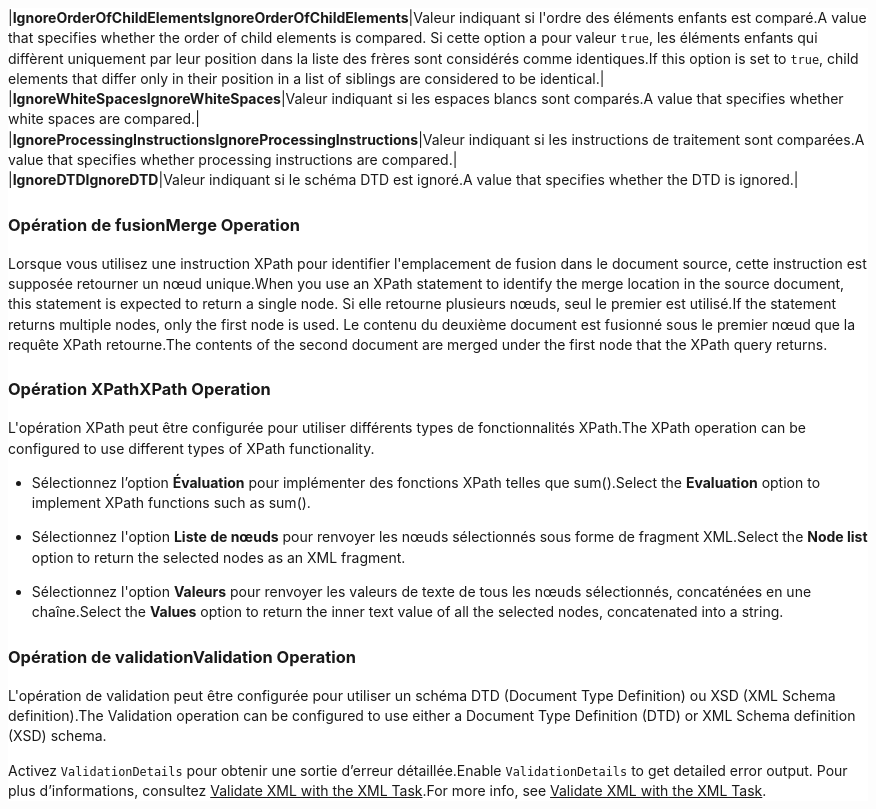 |<span data-ttu-id="16f33-173">**IgnoreOrderOfChildElements**</span><span class="sxs-lookup"><span data-stu-id="16f33-173">**IgnoreOrderOfChildElements**</span></span>|<span data-ttu-id="16f33-174">Valeur indiquant si l'ordre des éléments enfants est comparé.</span><span class="sxs-lookup"><span data-stu-id="16f33-174">A value that specifies whether the order of child elements is compared.</span></span> <span data-ttu-id="16f33-175">Si cette option a pour valeur `true`, les éléments enfants qui diffèrent uniquement par leur position dans la liste des frères sont considérés comme identiques.</span><span class="sxs-lookup"><span data-stu-id="16f33-175">If this option is set to `true`, child elements that differ only in their position in a list of siblings are considered to be identical.</span></span>|  
|<span data-ttu-id="16f33-176">**IgnoreWhiteSpaces**</span><span class="sxs-lookup"><span data-stu-id="16f33-176">**IgnoreWhiteSpaces**</span></span>|<span data-ttu-id="16f33-177">Valeur indiquant si les espaces blancs sont comparés.</span><span class="sxs-lookup"><span data-stu-id="16f33-177">A value that specifies whether white spaces are compared.</span></span>|  
|<span data-ttu-id="16f33-178">**IgnoreProcessingInstructions**</span><span class="sxs-lookup"><span data-stu-id="16f33-178">**IgnoreProcessingInstructions**</span></span>|<span data-ttu-id="16f33-179">Valeur indiquant si les instructions de traitement sont comparées.</span><span class="sxs-lookup"><span data-stu-id="16f33-179">A value that specifies whether processing instructions are compared.</span></span>|  
|<span data-ttu-id="16f33-180">**IgnoreDTD**</span><span class="sxs-lookup"><span data-stu-id="16f33-180">**IgnoreDTD**</span></span>|<span data-ttu-id="16f33-181">Valeur indiquant si le schéma DTD est ignoré.</span><span class="sxs-lookup"><span data-stu-id="16f33-181">A value that specifies whether the DTD is ignored.</span></span>|  
  
### <a name="merge-operation"></a><span data-ttu-id="16f33-182">Opération de fusion</span><span class="sxs-lookup"><span data-stu-id="16f33-182">Merge Operation</span></span>  
 <span data-ttu-id="16f33-183">Lorsque vous utilisez une instruction XPath pour identifier l'emplacement de fusion dans le document source, cette instruction est supposée retourner un nœud unique.</span><span class="sxs-lookup"><span data-stu-id="16f33-183">When you use an XPath statement to identify the merge location in the source document, this statement is expected to return a single node.</span></span> <span data-ttu-id="16f33-184">Si elle retourne plusieurs nœuds, seul le premier est utilisé.</span><span class="sxs-lookup"><span data-stu-id="16f33-184">If the statement returns multiple nodes, only the first node is used.</span></span> <span data-ttu-id="16f33-185">Le contenu du deuxième document est fusionné sous le premier nœud que la requête XPath retourne.</span><span class="sxs-lookup"><span data-stu-id="16f33-185">The contents of the second document are merged under the first node that the XPath query returns.</span></span>  
  
### <a name="xpath-operation"></a><span data-ttu-id="16f33-186">Opération XPath</span><span class="sxs-lookup"><span data-stu-id="16f33-186">XPath Operation</span></span>  
 <span data-ttu-id="16f33-187">L'opération XPath peut être configurée pour utiliser différents types de fonctionnalités XPath.</span><span class="sxs-lookup"><span data-stu-id="16f33-187">The XPath operation can be configured to use different types of XPath functionality.</span></span>  
  
-   <span data-ttu-id="16f33-188">Sélectionnez l’option **Évaluation** pour implémenter des fonctions XPath telles que sum().</span><span class="sxs-lookup"><span data-stu-id="16f33-188">Select the **Evaluation** option to implement XPath functions such as sum().</span></span>  
  
-   <span data-ttu-id="16f33-189">Sélectionnez l'option **Liste de nœuds** pour renvoyer les nœuds sélectionnés sous forme de fragment XML.</span><span class="sxs-lookup"><span data-stu-id="16f33-189">Select the **Node list** option to return the selected nodes as an XML fragment.</span></span>  
  
-   <span data-ttu-id="16f33-190">Sélectionnez l'option **Valeurs** pour renvoyer les valeurs de texte de tous les nœuds sélectionnés, concaténées en une chaîne.</span><span class="sxs-lookup"><span data-stu-id="16f33-190">Select the **Values** option to return the inner text value of all the selected nodes, concatenated into a string.</span></span>  
  
### <a name="validation-operation"></a><span data-ttu-id="16f33-191">Opération de validation</span><span class="sxs-lookup"><span data-stu-id="16f33-191">Validation Operation</span></span>  
 <span data-ttu-id="16f33-192">L'opération de validation peut être configurée pour utiliser un schéma DTD (Document Type Definition) ou XSD (XML Schema definition).</span><span class="sxs-lookup"><span data-stu-id="16f33-192">The Validation operation can be configured to use either a Document Type Definition (DTD) or XML Schema definition (XSD) schema.</span></span>  
  
 <span data-ttu-id="16f33-193">Activez `ValidationDetails` pour obtenir une sortie d’erreur détaillée.</span><span class="sxs-lookup"><span data-stu-id="16f33-193">Enable `ValidationDetails` to get detailed error output.</span></span> <span data-ttu-id="16f33-194">Pour plus d’informations, consultez [Validate XML with the XML Task](xml-task.md).</span><span class="sxs-lookup"><span data-stu-id="16f33-194">For more info, see [Validate XML with the XML Task](xml-task.md).</span></span>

****

What is required —
Gather each line of the listing that holds the string "schéma".

Expected answer —
|<span data-ttu-id="16f33-180">**IgnoreDTD**</span><span class="sxs-lookup"><span data-stu-id="16f33-180">**IgnoreDTD**</span></span>|<span data-ttu-id="16f33-181">Valeur indiquant si le schéma DTD est ignoré.</span><span class="sxs-lookup"><span data-stu-id="16f33-181">A value that specifies whether the DTD is ignored.</span></span>|  
 <span data-ttu-id="16f33-192">L'opération de validation peut être configurée pour utiliser un schéma DTD (Document Type Definition) ou XSD (XML Schema definition).</span><span class="sxs-lookup"><span data-stu-id="16f33-192">The Validation operation can be configured to use either a Document Type Definition (DTD) or XML Schema definition (XSD) schema.</span></span>  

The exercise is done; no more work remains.